Fig. 2: Sample animation of low frequency, band-limited white noise motor babbling signals.
Fig. 3: Plots of sample low frequency, band-limited white noise motor babbling signals.
Fig. 4: Resulting pendulum angle/angular velocity, motor rotations/angular velocities, and tendon tensions for a motor babbling trial.
To build, train, and test these ANNs, use build_NN_1DOF2DOA and test_NN_1DOF2DOA.
To sweep babbling durations, run run run_multiple_trials_with_different_babbling_durations.py. The number of hidden-layer nodes (default is 15) can be changed with option -nodes. You can choose to plot metrics such as mean absolute error (MAE), root mean squared error (RMSE), or standard deviation of the error (STD) by adding the additional arguments -metrics [METRICS ...].
Conversely, to sweep hidden-layer nodes, run run run_multiple_trials_with_different_hidden_layer_nodes.py. The duration of motor babbling (default is 15s) can be changed with option -dur. You can choose to plot metrics such as mean absolute error (MAE), root mean squared error (RMSE), or standard deviation of the error (STD) by adding the additional arguments -metrics [METRICS ...].

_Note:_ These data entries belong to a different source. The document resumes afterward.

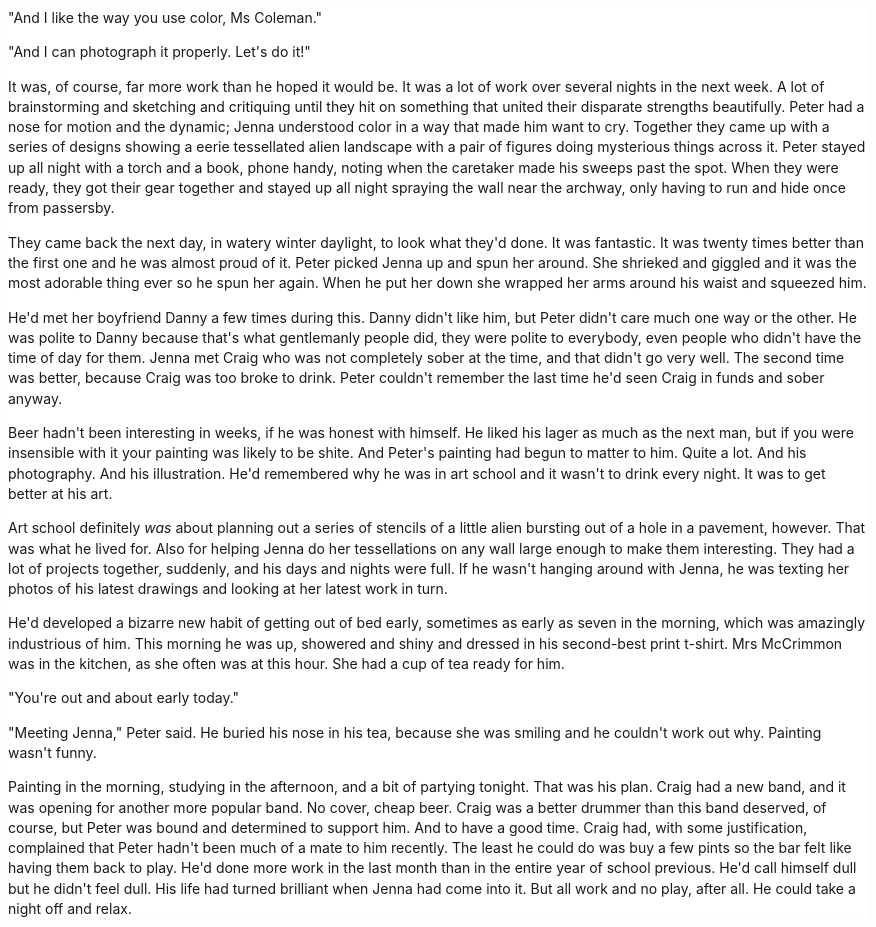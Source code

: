 "And I like the way you use color, Ms Coleman."

"And I can photograph it properly. Let's do it!"

It was, of course, far more work than he hoped it would be. It was a lot of work over several nights in the next week. A lot of brainstorming and sketching and critiquing until they hit on something that united their disparate strengths beautifully. Peter had a nose for motion and the dynamic; Jenna understood color in a way that made him want to cry. Together they came up with a series of designs showing a eerie tessellated alien landscape with a pair of figures doing mysterious things across it. Peter stayed up all night with a torch and a book, phone handy, noting when the caretaker made his sweeps past the spot. When they were ready, they got their gear together and stayed up all night spraying the wall near the archway, only having to run and hide once from passersby.

They came back the next day, in watery winter daylight, to look what they'd done. It was fantastic. It was twenty times better than the first one and he was almost proud of it. Peter picked Jenna up and spun her around. She shrieked and giggled and it was the most adorable thing ever so he spun her again. When he put her down she wrapped her arms around his waist and squeezed him.

He'd met her boyfriend Danny a few times during this. Danny didn't like him, but Peter didn't care much one way or the other. He was polite to Danny because that's what gentlemanly people did, they were polite to everybody, even people who didn't have the time of day for them. Jenna met Craig who was not completely sober at the time, and that didn't go very well. The second time was better, because Craig was too broke to drink. Peter couldn't remember the last time he'd seen Craig in funds and sober anyway.

Beer hadn't been interesting in weeks, if he was honest with himself. He liked his lager as much as the next man, but if you were insensible with it your painting was likely to be shite. And Peter's painting had begun to matter to him. Quite a lot. And his photography. And his illustration. He'd remembered why he was in art school and it wasn't to drink every night. It was to get better at his art.

Art school definitely *was* about planning out a series of stencils of a little alien bursting out of a hole in a pavement, however. That was what he lived for. Also for helping Jenna do her tessellations on any wall large enough to make them interesting. They had a lot of projects together, suddenly, and his days and nights were full. If he wasn't hanging around with Jenna, he was texting her photos of his latest drawings and looking at her latest work in turn.

He'd developed a bizarre new habit of getting out of bed early, sometimes as early as seven in the morning, which was amazingly industrious of him. This morning he was up, showered and shiny and dressed in his second-best print t-shirt. Mrs McCrimmon was in the kitchen, as she often was at this hour. She had a cup of tea ready for him.

"You're out and about early today."

"Meeting Jenna," Peter said. He buried his nose in his tea, because she was smiling and he couldn't work out why. Painting wasn't funny.

Painting in the morning, studying in the afternoon, and a bit of partying tonight. That was his plan. Craig had a new band, and it was opening for another more popular band. No cover, cheap beer. Craig was a better drummer than this band deserved, of course, but Peter was bound and determined to support him. And to have a good time. Craig had, with some justification, complained that Peter hadn't been much of a mate to him recently. The least he could do was buy a few pints so the bar felt like having them back to play. He'd done more work in the last month than in the entire year of school previous. He'd call himself dull but he didn't feel dull. His life had turned brilliant when Jenna had come into it. But all work and no play, after all. He could take a night off and relax.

Jump to: Main Experiment Results
Parameter sensitivity can be performed for movement frequency (run run_frequency_sweep.py) or for changes to tendon stiffness/motor damping (run run_plant_parameter_sweep.py). To observe the effect of assuming very high tendon stiffness use the function run run_high_stiffness_experiment.py. These experiments assume 15 seconds of motor babbling and 15 hidden-layer nodes, but those values can be changed for any function by the aforementioned options.
Jump to: Frequency Sweep Results, Plant Parameter Sweep Results, or High Stiffness Experiment Results
To visualize the performance of ANNs and their ability to generalize to other movement tasks, use the function animate_sample_trials.py. This will create an animation of how well each ANN did at predicting joint angle and will sweep across 4 different movements (joint angle and stiffness are either sinusoidal or point-to-point).